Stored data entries
/---

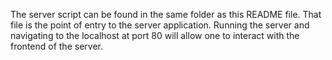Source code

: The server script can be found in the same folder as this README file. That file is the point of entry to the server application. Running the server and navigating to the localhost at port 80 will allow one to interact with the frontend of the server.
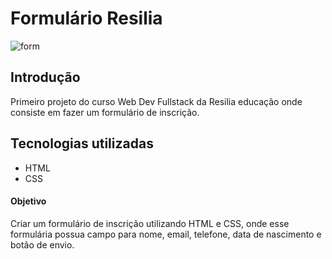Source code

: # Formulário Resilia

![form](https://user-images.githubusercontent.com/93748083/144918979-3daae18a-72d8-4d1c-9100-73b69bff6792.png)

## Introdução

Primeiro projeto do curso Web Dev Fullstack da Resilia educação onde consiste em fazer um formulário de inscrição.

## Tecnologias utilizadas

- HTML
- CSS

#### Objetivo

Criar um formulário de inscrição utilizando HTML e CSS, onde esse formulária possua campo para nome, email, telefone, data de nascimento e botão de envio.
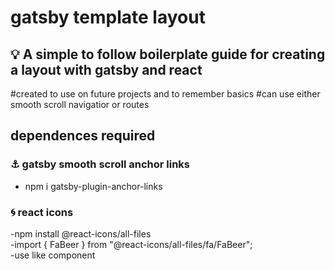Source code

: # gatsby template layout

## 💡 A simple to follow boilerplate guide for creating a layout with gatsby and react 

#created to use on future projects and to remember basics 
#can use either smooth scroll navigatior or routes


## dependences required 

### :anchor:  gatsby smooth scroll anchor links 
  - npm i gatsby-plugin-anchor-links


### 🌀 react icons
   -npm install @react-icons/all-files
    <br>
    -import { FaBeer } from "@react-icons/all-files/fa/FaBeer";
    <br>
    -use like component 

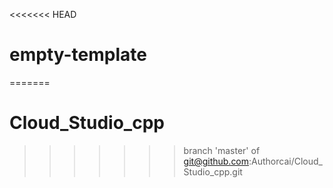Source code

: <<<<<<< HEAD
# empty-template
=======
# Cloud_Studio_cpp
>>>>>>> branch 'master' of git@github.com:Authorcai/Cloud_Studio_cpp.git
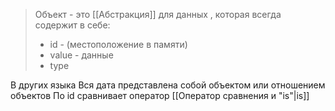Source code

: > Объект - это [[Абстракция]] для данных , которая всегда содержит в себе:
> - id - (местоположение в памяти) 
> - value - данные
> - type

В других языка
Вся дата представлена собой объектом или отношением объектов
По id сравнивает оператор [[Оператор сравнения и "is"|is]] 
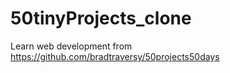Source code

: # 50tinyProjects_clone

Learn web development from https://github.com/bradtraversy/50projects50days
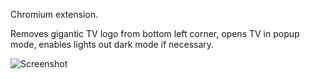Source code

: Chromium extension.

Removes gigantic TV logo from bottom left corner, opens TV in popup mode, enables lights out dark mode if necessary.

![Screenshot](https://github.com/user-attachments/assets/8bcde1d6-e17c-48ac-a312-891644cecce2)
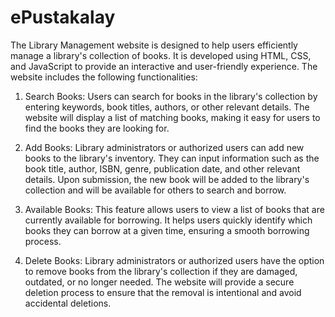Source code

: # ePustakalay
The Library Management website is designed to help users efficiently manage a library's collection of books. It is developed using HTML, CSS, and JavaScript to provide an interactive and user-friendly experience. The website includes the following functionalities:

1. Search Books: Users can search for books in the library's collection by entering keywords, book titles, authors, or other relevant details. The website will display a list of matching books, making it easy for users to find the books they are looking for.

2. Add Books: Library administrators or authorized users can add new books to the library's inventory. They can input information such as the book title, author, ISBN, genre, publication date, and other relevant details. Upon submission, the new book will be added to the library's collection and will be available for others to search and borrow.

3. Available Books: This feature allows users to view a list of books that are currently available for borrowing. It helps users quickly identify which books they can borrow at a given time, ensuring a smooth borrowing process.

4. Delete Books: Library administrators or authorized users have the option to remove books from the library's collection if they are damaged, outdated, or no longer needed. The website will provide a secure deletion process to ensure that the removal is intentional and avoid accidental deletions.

\---
/---

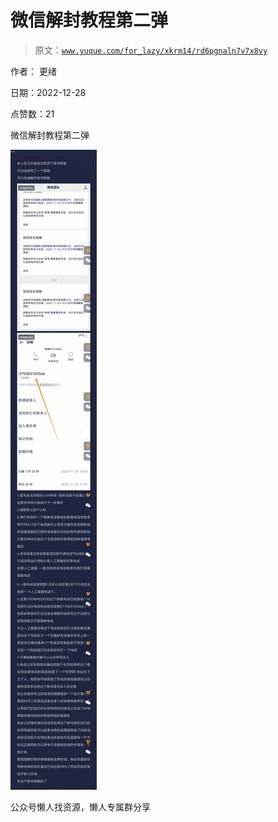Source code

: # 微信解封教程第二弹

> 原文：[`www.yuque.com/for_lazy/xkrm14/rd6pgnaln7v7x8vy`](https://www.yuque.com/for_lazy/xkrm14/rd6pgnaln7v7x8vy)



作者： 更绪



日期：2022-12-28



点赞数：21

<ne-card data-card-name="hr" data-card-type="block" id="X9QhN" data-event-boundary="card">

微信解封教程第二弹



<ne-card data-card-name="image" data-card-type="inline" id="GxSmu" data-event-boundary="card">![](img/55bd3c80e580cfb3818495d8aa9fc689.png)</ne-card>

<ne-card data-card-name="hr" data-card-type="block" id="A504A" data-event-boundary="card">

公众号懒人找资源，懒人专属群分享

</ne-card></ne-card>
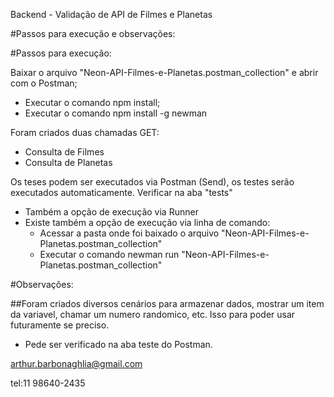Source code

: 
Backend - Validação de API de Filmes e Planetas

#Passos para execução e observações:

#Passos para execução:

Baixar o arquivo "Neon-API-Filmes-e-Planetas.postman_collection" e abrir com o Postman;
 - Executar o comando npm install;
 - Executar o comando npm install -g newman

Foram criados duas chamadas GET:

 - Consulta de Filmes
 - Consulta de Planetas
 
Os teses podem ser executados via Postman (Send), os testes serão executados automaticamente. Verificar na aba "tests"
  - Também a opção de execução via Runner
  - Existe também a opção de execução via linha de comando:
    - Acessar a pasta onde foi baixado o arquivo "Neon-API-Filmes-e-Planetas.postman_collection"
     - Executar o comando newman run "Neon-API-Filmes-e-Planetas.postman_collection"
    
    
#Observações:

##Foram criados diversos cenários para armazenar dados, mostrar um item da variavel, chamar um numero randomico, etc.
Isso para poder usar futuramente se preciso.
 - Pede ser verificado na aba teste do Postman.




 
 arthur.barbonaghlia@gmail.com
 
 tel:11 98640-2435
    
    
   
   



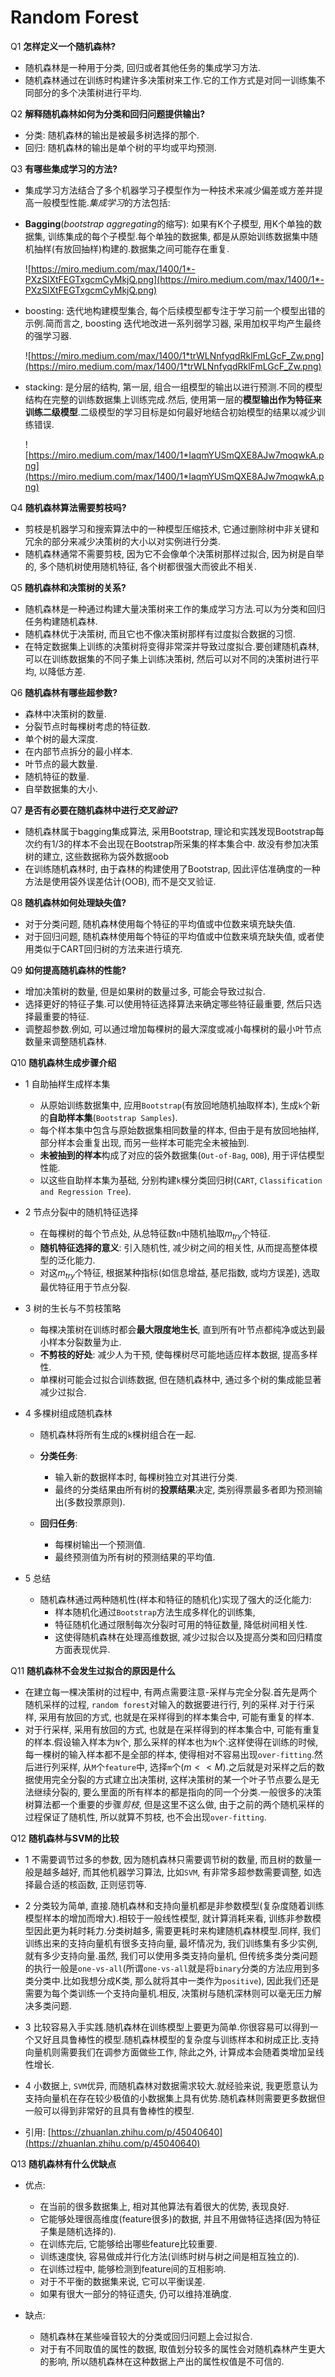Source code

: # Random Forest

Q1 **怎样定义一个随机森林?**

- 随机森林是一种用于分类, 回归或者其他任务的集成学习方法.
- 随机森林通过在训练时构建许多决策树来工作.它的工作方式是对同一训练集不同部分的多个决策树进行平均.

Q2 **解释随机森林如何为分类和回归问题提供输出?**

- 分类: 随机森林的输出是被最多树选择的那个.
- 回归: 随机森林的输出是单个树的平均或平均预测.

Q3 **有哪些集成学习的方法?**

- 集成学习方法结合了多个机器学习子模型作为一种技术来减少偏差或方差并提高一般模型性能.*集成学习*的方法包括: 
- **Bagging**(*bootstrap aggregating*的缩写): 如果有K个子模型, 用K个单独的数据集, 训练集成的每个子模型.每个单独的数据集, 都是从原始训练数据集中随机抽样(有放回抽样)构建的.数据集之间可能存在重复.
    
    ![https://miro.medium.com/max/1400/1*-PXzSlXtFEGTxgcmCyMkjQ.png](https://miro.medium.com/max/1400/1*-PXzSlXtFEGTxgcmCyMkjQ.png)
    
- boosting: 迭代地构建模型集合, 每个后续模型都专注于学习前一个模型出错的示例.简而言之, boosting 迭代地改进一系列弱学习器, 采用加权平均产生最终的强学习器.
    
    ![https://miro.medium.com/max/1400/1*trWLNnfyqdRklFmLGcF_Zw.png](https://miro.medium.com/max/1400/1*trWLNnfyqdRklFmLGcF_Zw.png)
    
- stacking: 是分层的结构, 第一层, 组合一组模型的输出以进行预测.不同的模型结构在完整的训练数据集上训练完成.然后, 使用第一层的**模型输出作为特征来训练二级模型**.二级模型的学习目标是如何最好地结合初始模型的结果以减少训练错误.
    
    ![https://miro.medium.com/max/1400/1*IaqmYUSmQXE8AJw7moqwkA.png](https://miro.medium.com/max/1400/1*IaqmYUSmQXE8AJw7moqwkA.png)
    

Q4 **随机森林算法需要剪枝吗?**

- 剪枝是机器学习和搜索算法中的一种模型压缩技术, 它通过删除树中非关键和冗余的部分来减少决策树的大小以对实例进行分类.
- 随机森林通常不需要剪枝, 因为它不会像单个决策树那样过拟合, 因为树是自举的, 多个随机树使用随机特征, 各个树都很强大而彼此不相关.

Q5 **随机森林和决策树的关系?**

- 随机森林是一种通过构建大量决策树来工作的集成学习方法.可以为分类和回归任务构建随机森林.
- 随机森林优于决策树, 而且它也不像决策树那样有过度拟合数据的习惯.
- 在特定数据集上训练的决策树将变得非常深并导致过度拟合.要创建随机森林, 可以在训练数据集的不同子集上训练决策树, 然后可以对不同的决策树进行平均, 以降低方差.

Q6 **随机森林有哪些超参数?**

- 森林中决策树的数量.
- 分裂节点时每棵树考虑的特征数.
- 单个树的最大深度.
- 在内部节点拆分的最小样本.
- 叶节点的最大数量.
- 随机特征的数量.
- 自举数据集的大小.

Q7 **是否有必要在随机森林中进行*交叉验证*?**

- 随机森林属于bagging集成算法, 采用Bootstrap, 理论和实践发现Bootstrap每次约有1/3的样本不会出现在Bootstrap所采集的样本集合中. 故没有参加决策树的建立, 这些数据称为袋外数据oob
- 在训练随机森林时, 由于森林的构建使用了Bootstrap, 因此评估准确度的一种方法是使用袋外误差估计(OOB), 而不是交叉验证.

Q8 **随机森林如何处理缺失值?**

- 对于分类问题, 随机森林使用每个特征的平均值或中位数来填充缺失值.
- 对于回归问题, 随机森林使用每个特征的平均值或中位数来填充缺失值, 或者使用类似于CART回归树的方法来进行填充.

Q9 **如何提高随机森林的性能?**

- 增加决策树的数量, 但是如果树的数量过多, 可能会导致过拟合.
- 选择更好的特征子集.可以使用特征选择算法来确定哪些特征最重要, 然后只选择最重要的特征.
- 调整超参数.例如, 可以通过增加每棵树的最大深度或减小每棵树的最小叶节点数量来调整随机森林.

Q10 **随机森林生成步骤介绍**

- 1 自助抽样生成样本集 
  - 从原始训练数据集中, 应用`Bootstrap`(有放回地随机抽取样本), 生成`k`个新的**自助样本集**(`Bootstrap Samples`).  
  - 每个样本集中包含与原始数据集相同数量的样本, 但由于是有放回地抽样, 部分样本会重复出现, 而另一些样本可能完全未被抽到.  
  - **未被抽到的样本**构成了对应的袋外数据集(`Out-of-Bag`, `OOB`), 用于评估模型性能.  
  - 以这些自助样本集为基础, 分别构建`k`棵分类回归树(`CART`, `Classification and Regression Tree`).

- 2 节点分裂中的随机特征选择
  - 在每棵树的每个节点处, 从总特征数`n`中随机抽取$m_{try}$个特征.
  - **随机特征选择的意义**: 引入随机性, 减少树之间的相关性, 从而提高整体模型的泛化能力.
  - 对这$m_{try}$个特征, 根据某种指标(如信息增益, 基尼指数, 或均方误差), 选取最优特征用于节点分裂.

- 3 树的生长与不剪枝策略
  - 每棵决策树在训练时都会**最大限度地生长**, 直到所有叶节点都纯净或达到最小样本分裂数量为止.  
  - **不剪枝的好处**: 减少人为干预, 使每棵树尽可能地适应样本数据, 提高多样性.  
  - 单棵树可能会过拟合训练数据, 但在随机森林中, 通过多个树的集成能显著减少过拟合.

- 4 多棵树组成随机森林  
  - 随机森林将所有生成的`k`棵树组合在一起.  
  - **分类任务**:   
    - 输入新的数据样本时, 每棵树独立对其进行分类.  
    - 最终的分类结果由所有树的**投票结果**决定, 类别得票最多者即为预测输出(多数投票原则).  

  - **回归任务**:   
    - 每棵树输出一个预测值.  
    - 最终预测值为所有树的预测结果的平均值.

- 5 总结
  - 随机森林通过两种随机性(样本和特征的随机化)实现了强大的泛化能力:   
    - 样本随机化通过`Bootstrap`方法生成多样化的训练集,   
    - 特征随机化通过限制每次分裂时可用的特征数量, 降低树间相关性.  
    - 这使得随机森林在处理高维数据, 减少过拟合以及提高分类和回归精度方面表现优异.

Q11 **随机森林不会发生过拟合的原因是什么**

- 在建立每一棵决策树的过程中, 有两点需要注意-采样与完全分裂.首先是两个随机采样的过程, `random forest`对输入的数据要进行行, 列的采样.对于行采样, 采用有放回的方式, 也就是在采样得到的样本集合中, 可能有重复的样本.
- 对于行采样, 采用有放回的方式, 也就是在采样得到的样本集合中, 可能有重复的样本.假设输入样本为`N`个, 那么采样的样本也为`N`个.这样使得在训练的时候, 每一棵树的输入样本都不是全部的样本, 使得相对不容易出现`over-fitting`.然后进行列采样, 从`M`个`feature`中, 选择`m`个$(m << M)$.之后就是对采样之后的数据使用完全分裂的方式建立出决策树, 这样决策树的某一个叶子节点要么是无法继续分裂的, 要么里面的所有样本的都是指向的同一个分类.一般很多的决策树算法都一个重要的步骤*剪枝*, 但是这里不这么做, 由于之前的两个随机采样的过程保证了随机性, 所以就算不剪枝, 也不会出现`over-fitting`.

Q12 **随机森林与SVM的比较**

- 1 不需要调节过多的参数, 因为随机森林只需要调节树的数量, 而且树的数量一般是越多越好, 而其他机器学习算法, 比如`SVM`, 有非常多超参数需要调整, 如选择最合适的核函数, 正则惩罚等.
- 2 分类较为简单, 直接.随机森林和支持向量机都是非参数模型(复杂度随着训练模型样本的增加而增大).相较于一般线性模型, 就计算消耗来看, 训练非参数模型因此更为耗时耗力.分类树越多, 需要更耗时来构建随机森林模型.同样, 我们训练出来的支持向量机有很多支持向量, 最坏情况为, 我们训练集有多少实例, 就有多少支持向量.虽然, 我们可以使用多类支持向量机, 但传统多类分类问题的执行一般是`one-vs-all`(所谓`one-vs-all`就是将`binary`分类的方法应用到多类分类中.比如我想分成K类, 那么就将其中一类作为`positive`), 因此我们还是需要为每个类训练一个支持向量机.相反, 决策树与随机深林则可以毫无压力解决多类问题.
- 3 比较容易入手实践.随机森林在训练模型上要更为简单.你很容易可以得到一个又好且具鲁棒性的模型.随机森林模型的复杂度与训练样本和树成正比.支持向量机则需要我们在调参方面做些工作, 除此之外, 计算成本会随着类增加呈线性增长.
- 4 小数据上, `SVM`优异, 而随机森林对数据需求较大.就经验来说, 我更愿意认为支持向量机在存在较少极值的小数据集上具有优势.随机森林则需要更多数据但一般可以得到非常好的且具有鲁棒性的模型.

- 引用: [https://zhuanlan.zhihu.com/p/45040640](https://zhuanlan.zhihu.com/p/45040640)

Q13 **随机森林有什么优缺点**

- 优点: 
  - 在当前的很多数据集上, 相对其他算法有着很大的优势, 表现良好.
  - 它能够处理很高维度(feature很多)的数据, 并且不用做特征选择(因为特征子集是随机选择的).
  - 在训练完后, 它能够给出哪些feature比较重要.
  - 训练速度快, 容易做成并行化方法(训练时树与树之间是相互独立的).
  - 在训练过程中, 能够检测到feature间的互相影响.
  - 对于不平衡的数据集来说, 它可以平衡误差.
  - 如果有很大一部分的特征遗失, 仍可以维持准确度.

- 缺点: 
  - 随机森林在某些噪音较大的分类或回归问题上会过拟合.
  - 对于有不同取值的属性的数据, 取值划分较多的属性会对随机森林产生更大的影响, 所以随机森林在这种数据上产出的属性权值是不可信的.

\---
/---

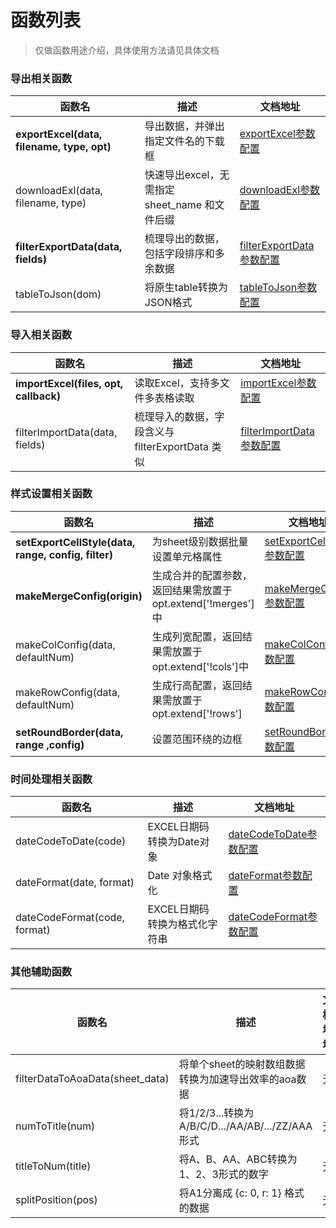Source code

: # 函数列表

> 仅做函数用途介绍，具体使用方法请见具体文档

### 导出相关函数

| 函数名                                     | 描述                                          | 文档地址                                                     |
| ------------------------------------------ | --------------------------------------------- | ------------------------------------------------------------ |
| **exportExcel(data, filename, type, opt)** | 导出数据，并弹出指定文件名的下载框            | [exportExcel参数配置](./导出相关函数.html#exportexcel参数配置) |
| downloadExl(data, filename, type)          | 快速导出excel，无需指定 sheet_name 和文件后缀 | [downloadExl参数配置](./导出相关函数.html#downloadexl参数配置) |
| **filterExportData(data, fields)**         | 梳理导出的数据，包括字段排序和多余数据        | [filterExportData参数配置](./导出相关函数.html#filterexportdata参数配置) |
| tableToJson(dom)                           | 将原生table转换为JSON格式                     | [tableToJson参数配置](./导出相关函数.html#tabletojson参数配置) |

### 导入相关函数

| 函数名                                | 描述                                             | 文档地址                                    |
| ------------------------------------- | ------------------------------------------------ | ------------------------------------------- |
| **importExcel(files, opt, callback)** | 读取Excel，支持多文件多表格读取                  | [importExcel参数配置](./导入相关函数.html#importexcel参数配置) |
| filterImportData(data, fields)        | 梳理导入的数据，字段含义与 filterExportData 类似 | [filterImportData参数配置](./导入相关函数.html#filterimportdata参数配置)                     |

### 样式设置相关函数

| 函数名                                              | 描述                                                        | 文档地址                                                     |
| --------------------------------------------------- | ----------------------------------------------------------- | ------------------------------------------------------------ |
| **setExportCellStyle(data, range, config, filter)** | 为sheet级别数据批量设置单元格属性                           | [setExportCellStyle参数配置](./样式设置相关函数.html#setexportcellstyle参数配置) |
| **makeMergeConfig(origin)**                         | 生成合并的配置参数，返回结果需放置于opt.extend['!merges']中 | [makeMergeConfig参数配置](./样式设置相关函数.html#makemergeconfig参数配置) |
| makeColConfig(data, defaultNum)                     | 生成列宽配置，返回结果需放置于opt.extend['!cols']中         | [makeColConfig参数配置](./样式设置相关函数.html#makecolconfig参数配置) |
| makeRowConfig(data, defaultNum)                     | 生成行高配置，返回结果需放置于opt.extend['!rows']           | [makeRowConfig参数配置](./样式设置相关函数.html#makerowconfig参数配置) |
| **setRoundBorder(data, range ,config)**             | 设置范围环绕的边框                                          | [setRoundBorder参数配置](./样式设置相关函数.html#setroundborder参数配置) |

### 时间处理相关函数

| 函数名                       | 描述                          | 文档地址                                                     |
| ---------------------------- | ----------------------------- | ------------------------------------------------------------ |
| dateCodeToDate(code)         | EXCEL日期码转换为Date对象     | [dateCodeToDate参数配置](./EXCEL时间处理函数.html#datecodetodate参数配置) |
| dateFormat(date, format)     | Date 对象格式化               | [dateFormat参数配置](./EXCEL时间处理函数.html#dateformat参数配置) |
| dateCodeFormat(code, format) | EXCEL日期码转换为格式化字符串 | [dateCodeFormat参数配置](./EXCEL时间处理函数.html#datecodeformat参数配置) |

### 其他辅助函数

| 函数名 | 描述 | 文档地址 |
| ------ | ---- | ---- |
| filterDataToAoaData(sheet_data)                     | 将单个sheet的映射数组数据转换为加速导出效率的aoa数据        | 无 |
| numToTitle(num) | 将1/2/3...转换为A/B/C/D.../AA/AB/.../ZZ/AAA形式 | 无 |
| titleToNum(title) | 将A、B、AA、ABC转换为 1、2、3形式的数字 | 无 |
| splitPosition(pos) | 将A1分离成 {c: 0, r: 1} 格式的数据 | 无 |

\---

**Work to complete**
Scan the data for lines containing "execução" and copy all of them.

**Response box**
#Passos para execução e observações:
#Passos para execução:
  - Também a opção de execução via Runner
  - Existe também a opção de execução via linha de comando:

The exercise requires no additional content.